Genome-scale in silico metabolic networks of Escherichia coli have been reconstructed. By using a constraint-based in silico model of a reconstructed network, the range of phenotypes exhibited by E. coli under different growth conditions can be computed, and optimal growth phenotypes can be predicted. We hypothesized that the end point of adaptive evolution of E. coli could be accurately described a priori by our in silico model since adaptive evolution should lead to an optimal phenotype. Adaptive evolution of E. coli during prolonged exponential growth was performed with M9 minimal medium supplemented with 2 g of α-ketoglutarate per liter, 2 g of lactate per liter, or 2 g of pyruvate per liter at both 30 and 37°C, which produced seven distinct strains.
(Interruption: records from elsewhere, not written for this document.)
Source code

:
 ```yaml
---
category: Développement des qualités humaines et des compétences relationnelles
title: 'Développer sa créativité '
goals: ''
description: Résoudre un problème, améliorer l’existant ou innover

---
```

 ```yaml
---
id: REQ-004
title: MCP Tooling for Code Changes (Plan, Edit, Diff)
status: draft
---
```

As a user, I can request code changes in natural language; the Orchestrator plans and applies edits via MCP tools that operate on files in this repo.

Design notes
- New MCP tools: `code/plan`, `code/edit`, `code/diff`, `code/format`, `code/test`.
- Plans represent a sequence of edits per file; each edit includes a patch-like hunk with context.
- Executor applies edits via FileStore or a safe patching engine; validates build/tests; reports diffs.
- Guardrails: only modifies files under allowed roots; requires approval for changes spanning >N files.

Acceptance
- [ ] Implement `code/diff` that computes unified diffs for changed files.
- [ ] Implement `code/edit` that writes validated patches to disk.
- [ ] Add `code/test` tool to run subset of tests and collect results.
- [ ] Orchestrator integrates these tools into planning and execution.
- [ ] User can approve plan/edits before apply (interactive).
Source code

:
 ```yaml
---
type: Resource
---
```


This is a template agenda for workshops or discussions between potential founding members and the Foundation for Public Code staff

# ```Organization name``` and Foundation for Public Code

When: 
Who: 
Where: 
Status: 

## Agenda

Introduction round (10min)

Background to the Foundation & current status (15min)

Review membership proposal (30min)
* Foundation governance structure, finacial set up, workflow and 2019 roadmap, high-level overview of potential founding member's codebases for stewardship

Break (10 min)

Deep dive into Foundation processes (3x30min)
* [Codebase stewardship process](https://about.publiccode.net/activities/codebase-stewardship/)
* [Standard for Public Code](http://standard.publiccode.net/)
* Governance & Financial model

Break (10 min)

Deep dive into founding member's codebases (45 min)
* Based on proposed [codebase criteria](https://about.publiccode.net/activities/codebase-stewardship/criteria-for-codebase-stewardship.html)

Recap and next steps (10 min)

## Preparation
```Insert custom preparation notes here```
The growth rates, substrate uptake rates, oxygen uptake rates, by-product secretion patterns, and growth rates on alternative substrates were measured for each strain as a function of evolutionary time. Three major conclusions were drawn from the experimental results. First, adaptive evolution leads to a phenotype characterized by maximized growth rates that may not correspond to the highest biomass yield. Second, metabolic phenotypes resulting from adaptive evolution can be described and predicted computationally. Third, adaptive evolution on a single substrate leads to changes in growth characteristics on other substrates that could signify parallel or opposing growth objectives. Together, the results show that genome-scale in silico metabolic models can describe the end point of adaptive evolution a priori and can be used to gain insight into the adaptive evolutionary process for E. coli.